* _Required action_
Within the listing below, how many lines contain "htmltags"? Only the number is wanted.

* _Task inputs_
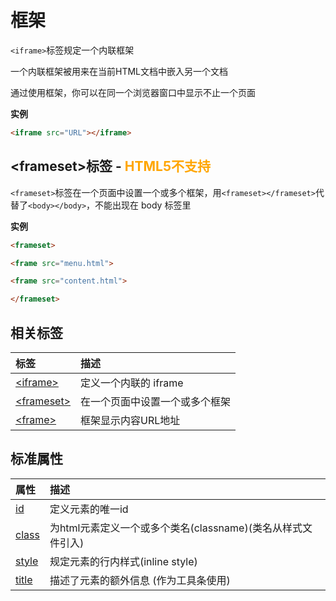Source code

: # 框架

`<iframe>`标签规定一个内联框架

一个内联框架被用来在当前HTML文档中嵌入另一个文档

通过使用框架，你可以在同一个浏览器窗口中显示不止一个页面

**实例**

```html
<iframe src="URL"></iframe>
```

## \<frameset>标签 - <span style="color: orange">HTML5不支持</span>

`<frameset>`标签在一个页面中设置一个或多个框架，用`<frameset></frameset>`代替了`<body></body>`，不能出现在 body 标签里

**实例**

```html
<frameset>

<frame src="menu.html">

<frame src="content.html">

</frameset>
```

## 相关标签

|标签|描述|
|:---|:---|
|[\<iframe>](https://www.w3cschool.cn/htmltags/tag-iframe.html)|定义一个内联的 iframe|
|[\<frameset>](https://www.w3cschool.cn/htmltags/tag-frameset.html)|在一个页面中设置一个或多个框架|
|[\<frame>](https://www.w3cschool.cn/htmltags/tag-frame.html)|框架显示内容URL地址|

## 标准属性

|属性|描述|
|:---|:---|
|[id](https://www.w3cschool.cn/htmltags/att-global-id.html)|定义元素的唯一id|
|[class](https://www.w3cschool.cn/htmltags/att-global-class.html)|为html元素定义一个或多个类名(classname)(类名从样式文件引入)|
|[style](https://www.w3cschool.cn/htmltags/att-global-style.html)|规定元素的行内样式(inline style)|
|[title](https://www.w3cschool.cn/htmltags/att-global-title.html)|描述了元素的额外信息 (作为工具条使用)|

* _Answer area_
7